2. La composición de lisofosfatidilcolina marina (LPC) de la reivindicación 1, en la que la composición de LPC es una composición de LPC de krill.
3. La composición de lisofosfatidilcolina marina (LPC) de la reivindicación 1, en la que la composición comprende desde 20 % hasta 100 % p/p de LPC de la composición, tal como desde 60 % hasta 100 % p/p de LPC de la composición, 20 % a 90 % p/p de LPC de la composición o 70 % a 90 % p/p de LPC de la composición.
4. La composición de lisofosfatidilcolina marina (LPC) de la reivindicación 1, en la que la composición comprende desde 20 % hasta 100 % p/p de LPC de la composición.
5. La composición de lisofosfatidilcolina marina (LPC) de la reivindicación 1, en la que la composición tiene un contenido de ácidos grasos omega-3 desde 30 % hasta 50 % p/p de la composición.

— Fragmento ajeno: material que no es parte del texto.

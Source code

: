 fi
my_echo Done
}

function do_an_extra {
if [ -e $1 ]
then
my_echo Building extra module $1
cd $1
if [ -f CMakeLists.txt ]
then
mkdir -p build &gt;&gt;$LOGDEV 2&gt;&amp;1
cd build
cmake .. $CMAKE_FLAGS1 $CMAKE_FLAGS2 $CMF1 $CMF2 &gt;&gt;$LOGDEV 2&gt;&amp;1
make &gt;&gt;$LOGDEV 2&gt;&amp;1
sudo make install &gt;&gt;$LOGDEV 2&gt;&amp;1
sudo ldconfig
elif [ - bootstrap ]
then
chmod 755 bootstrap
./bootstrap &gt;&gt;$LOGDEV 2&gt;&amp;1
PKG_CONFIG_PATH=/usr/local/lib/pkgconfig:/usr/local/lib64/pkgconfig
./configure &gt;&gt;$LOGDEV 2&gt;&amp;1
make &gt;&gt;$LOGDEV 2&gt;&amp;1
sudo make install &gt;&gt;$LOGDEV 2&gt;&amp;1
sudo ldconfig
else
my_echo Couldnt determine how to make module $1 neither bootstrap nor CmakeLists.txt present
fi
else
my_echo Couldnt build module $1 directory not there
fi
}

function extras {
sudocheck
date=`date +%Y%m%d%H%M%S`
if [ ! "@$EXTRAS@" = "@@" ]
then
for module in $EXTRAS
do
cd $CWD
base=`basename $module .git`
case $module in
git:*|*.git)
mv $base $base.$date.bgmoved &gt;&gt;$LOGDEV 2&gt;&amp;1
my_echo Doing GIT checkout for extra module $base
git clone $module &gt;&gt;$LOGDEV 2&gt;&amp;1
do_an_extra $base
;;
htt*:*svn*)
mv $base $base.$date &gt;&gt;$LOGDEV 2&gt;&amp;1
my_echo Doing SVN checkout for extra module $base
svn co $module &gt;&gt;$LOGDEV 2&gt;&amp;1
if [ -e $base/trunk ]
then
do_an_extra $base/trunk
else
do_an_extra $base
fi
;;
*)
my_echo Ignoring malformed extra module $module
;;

6. Una composición farmacéutica o nutracéutica que comprende la composición de la reivindicación 1 y un portador fisiológicamente aceptable.
7. Un vehículo de suministro oral que contiene la composición de LPC marina de la reivindicación 1, la composición farmacéutica de la reivindicación 6 o la composición nutracéutica de la reivindicación 6.
8. Un método para elaborar una composición de lisofosfatidilcolina (LPC) con un alto contenido de EPA y DHA a partir de una materia marina u otra materia prima que contiene fosfolípidos que comprende:
- tratar la materia prima con una fosfolipasa que no es nativa de la materia prima para proporcionar una materia prima tratada con fosfolipasa; y
- fraccionar la materia prima tratada con fosfolipasa para proporcionar una composición de lípidos que tiene un mayor contenido de lisofosfatidilcolina que la materia prima de partida.
9. El método de acuerdo con la reivindicación 8, en el que la materia prima es una preparación de lípidos de krill.
10. El método de acuerdo con la reivindicación 8, en el que la materia prima tratada con fosfolipasa se fracciona por separación de fase en un sistema de solvente polar/apolar para proporcionar una composición de lípidos que tiene un mayor contenido de lisofosfatidilcolina que la materia prima de partida.
11. El método de acuerdo con la reivindicación 8, en el que la composición de lípidos que tiene un mayor contenido de lisofosfatidilcolina que la materia prima de partida se concentra además mediante un procedimiento cromatográfico.
12. El método de acuerdo con la reivindicación 8, en el que el método es un método para elaborar la composición de lisofosfatidilcolina marina (LPC) de acuerdo con la reivindicación 1.
13. Una composición de lisofosfatidilcolina (LPC) elaborada por el método de acuerdo con una cualquiera de las reivindicaciones 8 a 12.
14. La composición de lisofosfatidilcolina (LPC) de acuerdo con la reivindicación 1 o 13; la composición farmacéutica o nutracéutica de acuerdo con la reivindicación 6; o el vehículo de suministro oral de acuerdo con la reivindicación 7 para uso para tratar, evitar o mejorar una afección que se beneficiaría de mayores niveles de EPA y/o niveles aumentados de DHA, en la que se debe administrar la composición de lisofosfatidilcolina (LPC) por administración oral.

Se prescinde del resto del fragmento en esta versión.